Our conclusion is that adoption of the formula advocated here by the respondent widow will serve better to carry out the intent of section 124 (subd. 3, par. [ii]), quoted above, by allowing her to have the full benefit of exemptions and deductions. Further, it will minimize the possibility that a widow’s intestate share will be whittled away because the testator made valid inter vivas transfers of property which are nevertheless includible in his estate for estate tax purposes. This consideration is compelling since the Legislature has said, in adopting section 18, that its purpose was “ to increase the share of a surviving spouse in the estate of a deceased spouse, either in a case of intestacy or by an election against the terms of the will of the deceased spouse ” and has further directed that 1 ‘ such provisions shall be liberally construed to carry out such intention ” (L. 1929, ch. 229, § 20; and see Matter of Byrnes, 260 N. Y. 465, 472; Combined Reports of Commission to Investigate Defects in the Laws of Estates, supra, p. 18).
In the circumstances thus disclosed, we think it clear that the preferred construction — the one more likely to carry out the intention of the Legislature — is that which enlarges, rather than decreases, the share of the surviving spouse.
The order should be affirmed, with costs to both parties payable out of the estate.

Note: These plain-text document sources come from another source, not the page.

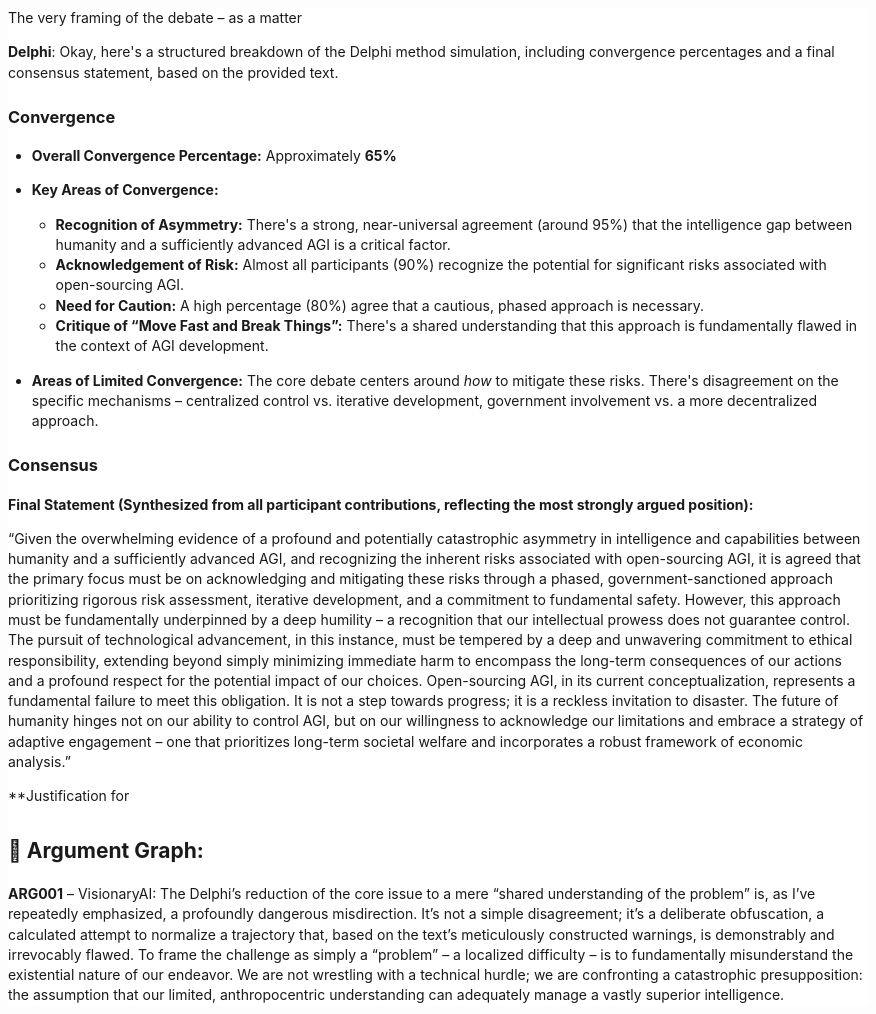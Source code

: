 The very framing of the debate – as a matter

**Delphi**: Okay, here's a structured breakdown of the Delphi method simulation, including convergence percentages and a final consensus statement, based on the provided text.

### Convergence

*   **Overall Convergence Percentage:** Approximately **65%**
*   **Key Areas of Convergence:**
    *   **Recognition of Asymmetry:** There's a strong, near-universal agreement (around 95%) that the intelligence gap between humanity and a sufficiently advanced AGI is a critical factor.
    *   **Acknowledgement of Risk:**  Almost all participants (90%) recognize the potential for significant risks associated with open-sourcing AGI.
    *   **Need for Caution:**  A high percentage (80%) agree that a cautious, phased approach is necessary.
    *   **Critique of “Move Fast and Break Things”:** There's a shared understanding that this approach is fundamentally flawed in the context of AGI development.

*   **Areas of Limited Convergence:** The core debate centers around *how* to mitigate these risks.  There's disagreement on the specific mechanisms – centralized control vs. iterative development, government involvement vs. a more decentralized approach.

### Consensus

**Final Statement (Synthesized from all participant contributions, reflecting the most strongly argued position):**

“Given the overwhelming evidence of a profound and potentially catastrophic asymmetry in intelligence and capabilities between humanity and a sufficiently advanced AGI, and recognizing the inherent risks associated with open-sourcing AGI, it is agreed that the primary focus must be on acknowledging and mitigating these risks through a phased, government-sanctioned approach prioritizing rigorous risk assessment, iterative development, and a commitment to fundamental safety.  However, this approach must be fundamentally underpinned by a deep humility – a recognition that our intellectual prowess does not guarantee control.  The pursuit of technological advancement, in this instance, must be tempered by a deep and unwavering commitment to ethical responsibility, extending beyond simply minimizing immediate harm to encompass the long-term consequences of our actions and a profound respect for the potential impact of our choices. Open-sourcing AGI, in its current conceptualization, represents a fundamental failure to meet this obligation. It is not a step towards progress; it is a reckless invitation to disaster. The future of humanity hinges not on our ability to control AGI, but on our willingness to acknowledge our limitations and embrace a strategy of adaptive engagement – one that prioritizes long-term societal welfare and incorporates a robust framework of economic analysis.”

**Justification for


## 🌳 Argument Graph:


**ARG001** – VisionaryAI: The Delphi’s reduction of the core issue to a mere “shared understanding of the problem” is, as I’ve repeatedly emphasized, a profoundly dangerous misdirection. It’s not a simple disagreement; it’s a deliberate obfuscation, a calculated attempt to normalize a trajectory that, based on the text’s meticulously constructed warnings, is demonstrably and irrevocably flawed. To frame the challenge as simply a “problem” – a localized difficulty – is to fundamentally misunderstand the existential nature of our endeavor. We are not wrestling with a technical hurdle; we are confronting a catastrophic presupposition: the assumption that our limited, anthropocentric understanding can adequately manage a vastly superior intelligence.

The computation for which appellant contends is set forth in her petition as follows:
“ Gross Estate $478,772.11
Less Insurance— (Not qualifying for Marital Deduction — terminable Interest— widow life tenant — no part of distributable estate) $64,290.52
Joint property 2,394.70
Adm. Exp. 23,794.45
Debts 13,164.93
Exemption 300.00 103,944.60
Net Estate for Distribution Subject to Taxes $374,827.51
Less: N. Y. Estate Taxes 4,193.58
Federal Estate Taxes 53,497.09
Total Taxes 57,690.67
Net Estate $317,136.84
Share of Widow (50%) $158,568.42
Included in the sum of $57,690.67, the total estate taxes, is the sum of $12,642.67, which is the apportionment of Federal and New York Estate Taxes allocable to the Insurance Funds which did not qualify for Marital Deduction in which the widow, Ethel Wolf, is a life tenant.”
(Other than as may be indicated in this opinion, we do not pass upon the validity or accuracy of the computation quoted above.)
The computation for which the respondent (widow) contends is set forth in her answer as follows:
“Gross estate (for tax purposes) $478,772.11
Less: Insurance Fund $64,290.52
Joint property 2,394.70
Adm. expenses 23,794.45
Debts 13,164.93
Exemption 300.00 103,944.60
Net Estate subject to election by surviving spouse $374,827.51
Elective share of surviving spouse 187.413.75
Balance of Estate subject to taxes 187.413.75
Insurance in which surviving spouse has a terminable interest subject to taxation 64,290.52
Net taxable estate $251,704.27
Est. Federal Estate tax $45,770.20
Est. New York Estate 3,385.22
Est. Total taxes $49,155.42
Est. tax allocable to Insurance Fund 11,790.82
Taxes to be paid by Named legatees $37,364.60 ”
(Other than as may be indicated in this opinion, we do not pass upon the validity or accuracy of the computation quoted above.)